If \(\,U \subset {\mathbb R}^n\) is open, the function \(f{:}\,\, U \subset {\mathbb R}^n \to {\mathbb R}\) is differentiable, and \({\bf x}_0 \in U\) is a local extremum, then \({\bf D}\! f({\bf x}_0) ={\bf 0};\) that is, \({\bf x}_0\) is a critical point of \(f\).
Suppose that \(f\) achieves a local maximum at \({\bf x}_{\bf 0}\). Then for any \({\bf h}\in {\mathbb R}^n\), the function \(g(t) = f({\bf x}_0 + t{\bf h})\) has a local maximum at \(t=0\). Thus, from one- variable calculus \(g'(0) = 0\).footnote # On the other hand, by the chain rule, \[ g'(0) = [{\bf D}\! f({\bf x}_0)]{\bf h}. \]

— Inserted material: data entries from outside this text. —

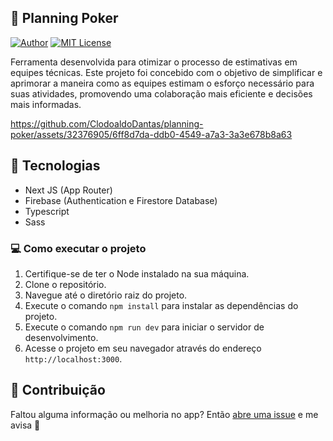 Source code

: ## 🎲 Planning Poker

[![Author](https://img.shields.io/badge/author-ClodoaldoDantas-f87171)](https://github.com/ClodoaldoDantas)
[![MIT License](https://img.shields.io/badge/License-MIT-f87171.svg)](https://choosealicense.com/licenses/mit/)

Ferramenta desenvolvida para otimizar o processo de estimativas em equipes técnicas. Este projeto foi concebido com o objetivo de simplificar e aprimorar a maneira como as equipes estimam o esforço necessário para suas atividades, 
promovendo uma colaboração mais eficiente e decisões mais informadas.


https://github.com/ClodoaldoDantas/planning-poker/assets/32376905/6ff8d7da-ddb0-4549-a7a3-3a3e678b8a63

## 🚀 Tecnologias

- Next JS (App Router)
- Firebase (Authentication e Firestore Database)
- Typescript
- Sass

 ### 💻 Como executar o projeto

1. Certifique-se de ter o Node instalado na sua máquina.
2. Clone o repositório.
3. Navegue até o diretório raiz do projeto.
4. Execute o comando `npm install` para instalar as dependências do projeto.
5. Execute o comando `npm run dev` para iniciar o servidor de desenvolvimento.
6. Acesse o projeto em seu navegador através do endereço `http://localhost:3000`.

## 💪 Contribuição

Faltou alguma informação ou melhoria no app? Então [abre uma issue](https://github.com/clodoaldodantas/planning-poker/issues/new) e me avisa :hugs:
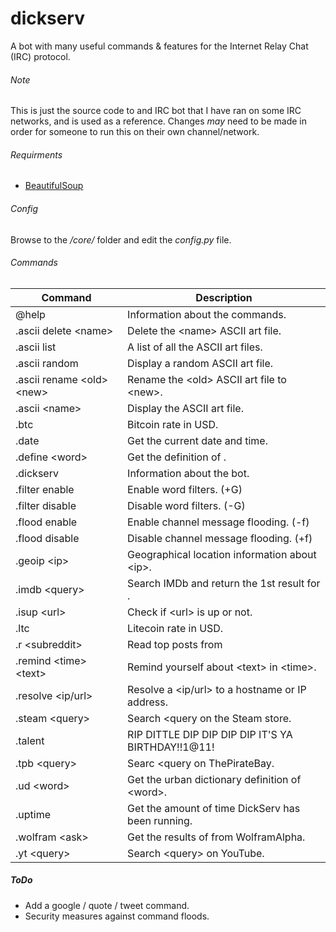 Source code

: # dickserv
A bot with many useful commands &amp; features for the Internet Relay Chat (IRC) protocol.

###### Note
This is just the source code to and IRC bot that I have ran on some IRC networks, and is used as a reference.
Changes *may* need to be made in order for someone to run this on their own channel/network.

###### Requirments
 - [BeautifulSoup](https://www.crummy.com/software/BeautifulSoup/)

###### Config
Browse to the */core/* folder and edit the *config.py* file.

###### Commands
| Command | Description |
| --- | --- |
| @help | Information about the commands. |
| .ascii delete \<name> | Delete the \<name> ASCII art file. |
| .ascii list | A list of all the ASCII art files. |
| .ascii random | Display a random ASCII art file. |
| .ascii rename \<old> \<new> | Rename the \<old> ASCII art file to \<new>. |
| .ascii \<name> | Display the <name> ASCII art file. |
| .btc | Bitcoin rate in USD. |
| .date | Get the current date and time. |
| .define \<word> | Get the definition of <word>. |
| .dickserv | Information about the bot. |
| .filter enable | Enable word filters. (+G) |
| .filter disable | Disable word filters. (-G) |
| .flood enable | Enable channel message flooding. (-f) |
| .flood disable | Disable channel message flooding. (+f) |
| .geoip \<ip> | Geographical location information about \<ip>. |
| .imdb \<query> | Search IMDb and return the 1st result for <search>. |
| .isup \<url> | Check if \<url> is up or not. |
| .ltc | Litecoin rate in USD. |
| .r \<subreddit> | Read top posts from <subreddit> |
| .remind \<time> \<text> | Remind yourself about \<text> in \<time>. |
| .resolve \<ip/url> | Resolve a <ip/url> to a hostname or IP address. |
| .steam \<query> | Search \<query on the Steam store. |
| .talent | RIP DITTLE DIP DIP DIP DIP IT\'S YA BIRTHDAY!!1@11! |
| .tpb \<query> | Searc \<query on ThePirateBay. |
| .ud \<word> | Get the urban dictionary definition of \<word>. |
| .uptime | Get the amount of time DickServ has been running. |
| .wolfram \<ask> | Get the results of <query> from WolframAlpha. |
| .yt \<query> | Search \<query> on YouTube. |

##### ToDo
- Add a google / quote / tweet command.
- Security measures against command floods.
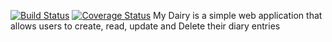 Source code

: [![Build Status](https://travis-ci.com/SendiSteve/My-Diary.svg?branch=develop)](https://travis-ci.com/SendiSteve/My-Diary)
[![Coverage Status](https://coveralls.io/repos/github/SendiSteve/My-Diary/badge.svg?branch=develop)](https://coveralls.io/github/SendiSteve/My-Diary?branch=develop)
My Dairy is a simple web application that allows users to create, read, update and Delete their diary entries
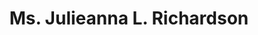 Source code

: ---
layout: layouts/profile.liquid
title: Ms. Julieanna L. Richardson
id: ms_julieanna_l_richardson
prefix: Ms.
first: Julieanna
middle: L.
last: Richardson
suffix: 
currentTitle: President
currentOrg: The HistoryMakers
bio: Julieanna L. Richardson, Founder and President of The HistoryMakers, has a unique and diverse background in theatre, television production, and the cable television industry that created a unique path to founding and heading up the largest national collection effort of African American video oral histories on record since the WPA Slave Narratives. The HistoryMakers is a national, 501(c)(3) non-profit educational institution headquartered in Chicago with regional offices in Atlanta, Georgia and the Washington, D.C. area. The HistoryMakers organization is committed to preserving, developing and providing easy access to an internationally recognized, archival collection of thousands of African American video oral histories. A 1980 graduate of Harvard Law School, Richardson graduated from Brandeis University with a double-major in Theatre Arts and American Studies, where she did extensive oral history interviews on the Harlem Renaissance and Langston Hughes. She worked as a corporate lawyer at the Chicago law firm of Jenner &amp; Block prior to serving in the early 1980s as the Cable Administrator for the City of Chicago Office of Cable Communications. Richardson currently sits on the Honors Council of Lawyers for the Creative Arts. She has been awarded Honorary Doctorates from Howard University (2012), Dominican University (2014) and Brandeis University (2016). She has also served as the commencement speaker for Dominican University as well as Brandeis University 65th commencement. In 2014, Black Enterprise magazine awarded Richardson its 2014 Legacy Award, its highest recognition of women’s achievement. That same year, Richardson was profiled in American Masters&#58; The Boomer List, a PBS documentary and exhibition at the Newseum in Washington, D.C.
linkedin: 
tiktok: 
twitter: 
aboutme: 
insta: 
orgURL: https://www.thehistorymakers.org
snapchat: 
personalURL: 
smallHeadshotURL: assets/images/headshots/JLR-2010-%28300dpi%29_converted_scaled.avif
originalHeadshotURL: assets/images/headshots/JLR-2010-%28300dpi%29_converted_scaled.avif
tags-experience: 
tags-current-industries: 
tags-current-position: 
 - Executive Director
tags-past-industries: 
 - Law
 - Media
tags-past-position: 
 - Executive Director
tags-current-board-service: 
tags-past-board-service: 
boards-current-corporate-private: 
boards-current-corporate-public: 
boards-current-nonprofit: 
boards-current-privateequity: 
boards-current-spac: 
boards-current-vc: 
boards-past-corporate-private: 
boards-past-corporate-public: 
boards-past-nonprofit: 
boards-past-privateequity: 
boards-past-spac: 
boards-past-vc: 
--- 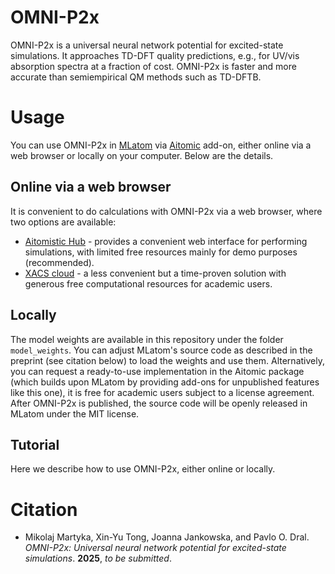 # OMNI-P2x

OMNI-P2x is a universal neural network potential for excited-state simulations. It approaches TD-DFT quality predictions, e.g., for UV/vis absorption spectra at a fraction of cost. OMNI-P2x is faster and more accurate than semiempirical QM methods such as TD-DFTB.

# Usage
You can use OMNI-P2x in [MLatom](https://github.com/dralgroup/mlatom) via [Aitomic](http://mlatom.com/aitomic) add-on, either online via a web browser or locally on your computer. Below are the details.

## Online via a web browser
It is convenient to do calculations with OMNI-P2x via a web browser, where two options are available:

- [Aitomistic Hub](https://aitomistic.xyz) - provides a convenient web interface for performing simulations, with limited free resources mainly for demo purposes (recommended).
- [XACS cloud](https://XACScloud.com) - a less convenient but a time-proven solution with generous free computational resources for academic users.

## Locally
The model weights are available in this repository under the folder `model_weights`. You can adjust MLatom's source code as described in the preprint (see citation below) to load the weights and use them. Alternatively, you can request a ready-to-use implementation in the Aitomic package (which builds upon MLatom by providing add-ons for unpublished features like this one), it is free for academic users subject to a license agreement. After OMNI-P2x is published, the source code will be openly released in MLatom under the MIT license.

## Tutorial
Here we describe how to use OMNI-P2x, either online or locally.

# Citation
- Mikolaj Martyka, Xin-Yu Tong, Joanna Jankowska, and Pavlo O. Dral. *OMNI-P2x: Universal neural network potential for excited-state simulations*. **2025**, *to be submitted*.
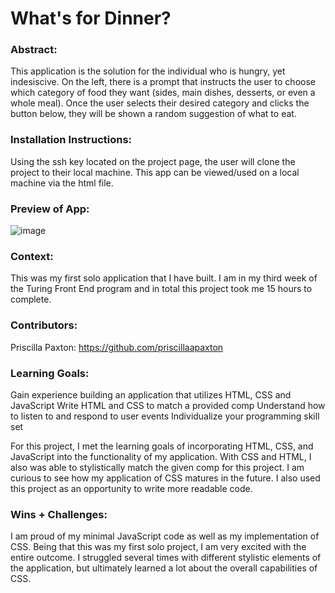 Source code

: # What's for Dinner? 

### Abstract:
This application is the solution for the individual who is hungry, yet indesiscive. On the left, there is a prompt that instructs the user to choose which category of food they want (sides, main dishes, desserts, or even a whole meal). Once the user selects their desired category and clicks the button below, they will be shown a random suggestion of what to eat.

### Installation Instructions:
Using the ssh key located on the project page, the user will clone the project to their local machine. This app can be viewed/used on a local machine via the html file.

### Preview of App:
![image](https://user-images.githubusercontent.com/110079837/219976117-840c889b-6f7e-4f45-8abc-0741c1f9cd71.png)

### Context:
This was my first solo application that I have built. I am in my third week of the Turing Front End program and in total this project took me 15 hours to complete.

### Contributors:
Priscilla Paxton: https://github.com/priscillaapaxton

### Learning Goals:
Gain experience building an application that utilizes HTML, CSS and JavaScript
Write HTML and CSS to match a provided comp
Understand how to listen to and respond to user events
Individualize your programming skill set

For this project, I met the learning goals of incorporating HTML, CSS, and JavaScript into the functionality of my application. With CSS and HTML, I also was able to stylistically match the given comp for this project. I am curious to see how my application of CSS matures in the future. I also used this project as an opportunity to write more readable code.

### Wins + Challenges:
I am proud of my minimal JavaScript code as well as my implementation of CSS. Being that this was my first solo project, I am very excited with the entire outcome. I struggled several times with different stylistic elements of the application, but ultimately learned a lot about the overall capabilities of CSS.
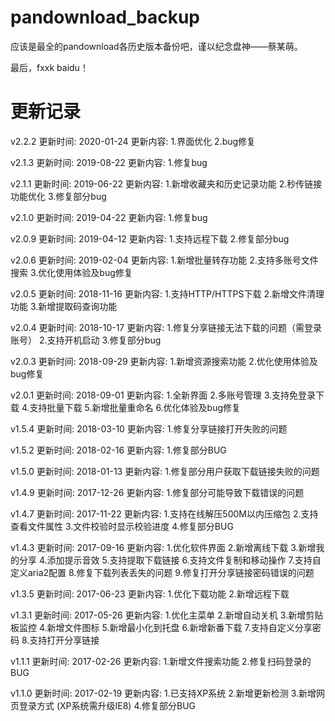 # pandownload_backup
应该是最全的pandownload各历史版本备份吧，谨以纪念盘神——蔡某萌。

最后，fxxk baidu！

# 更新记录
v2.2.2
更新时间: 2020-01-24
更新内容:
  1.界面优化
  2.bug修复

v2.1.3
更新时间: 2019-08-22
更新内容:
  1.修复bug

v2.1.1
更新时间: 2019-06-22
更新内容:
  1.新增收藏夹和历史记录功能
  2.秒传链接功能优化
  3.修复部分bug

v2.1.0
更新时间: 2019-04-22
更新内容:
  1.修复bug

v2.0.9
更新时间: 2019-04-12
更新内容:
  1.支持远程下载
  2.修复部分bug

v2.0.6
更新时间: 2019-02-04
更新内容:
  1.新增批量转存功能
  2.支持多账号文件搜索
  3.优化使用体验及bug修复

v2.0.5
更新时间: 2018-11-16
更新内容:
  1.支持HTTP/HTTPS下载
  2.新增文件清理功能
  3.新增提取码查询功能

v2.0.4
更新时间: 2018-10-17
更新内容:
  1.修复分享链接无法下载的问题（需登录账号）
  2.支持开机启动
  3.修复部分bug

v2.0.3
更新时间: 2018-09-29
更新内容:
  1.新增资源搜索功能
  2.优化使用体验及bug修复

v2.0.1
更新时间: 2018-09-01
更新内容:
  1.全新界面
  2.多账号管理
  3.支持免登录下载
  4.支持批量下载
  5.新增批量重命名
  6.优化体验及bug修复

v1.5.4
更新时间: 2018-03-10
更新内容:
  1.修复分享链接打开失败的问题

v1.5.2
更新时间: 2018-02-16
更新内容:
  1.修复部分BUG

v1.5.0
更新时间: 2018-01-13
更新内容:
  1.修复部分用户获取下载链接失败的问题

v1.4.9
更新时间: 2017-12-26
更新内容:
  1.修复部分可能导致下载错误的问题

v1.4.7
更新时间: 2017-11-22
更新内容:
  1.支持在线解压500M以内压缩包
  2.支持查看文件属性
  3.文件校验时显示校验进度
  4.修复部分BUG

v1.4.3
更新时间: 2017-09-16
更新内容:
  1.优化软件界面
  2.新增离线下载
  3.新增我的分享
  4.添加提示音效
  5.支持提取下载链接
  6.支持文件复制和移动操作
  7.支持自定义aria2配置
  8.修复下载列表丢失的问题
  9.修复打开分享链接密码错误的问题

v1.3.5
更新时间: 2017-06-23
更新内容:
  1.优化下载功能
  2.新增远程下载

v1.3.1
更新时间: 2017-05-26
更新内容:
  1.优化主菜单
  2.新增自动关机
  3.新增剪贴板监控
  4.新增文件图标
  5.新增最小化到托盘
  6.新增新番下载
  7.支持自定义分享密码
  8.支持打开分享链接

v1.1.1
更新时间: 2017-02-26
更新内容:
  1.新增文件搜索功能
  2.修复扫码登录的BUG

v1.1.0
更新时间: 2017-02-19
更新内容:
  1.已支持XP系统
  2.新增更新检测
  3.新增网页登录方式 (XP系统需升级IE8)
  4.修复部分BUG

Thus, \([{\bf D}\! f({\bf x}_0)]{\bf h} = 0\) for every \({\bf h}\), and so \({\bf D}\! f({\bf x}_0) ={\bf 0}\). The case in which \(f\) achieves a local minimum at \({\bf x}_0\) is entirely analogous.
If we remember that \({\bf D}\! f({\bf x}_0) = {\bf 0}\) means that all the components of \({\bf D}\! f({\bf x}_0)\) are zero, we can rephrase the result of Theorem 4: If \({\bf x}_0\) is a local extremum, then \[ \frac{\partial f}{\partial x_i} ({\bf x}_0) =0,\qquad i = 1, \ldots , n; \] that is, each partial derivative is zero at \({\bf x}_0\). In other words, \(\nabla\! f({\bf x}_0) ={\bf 0}\), where \(\nabla \! f\) is the gradient of \(f\).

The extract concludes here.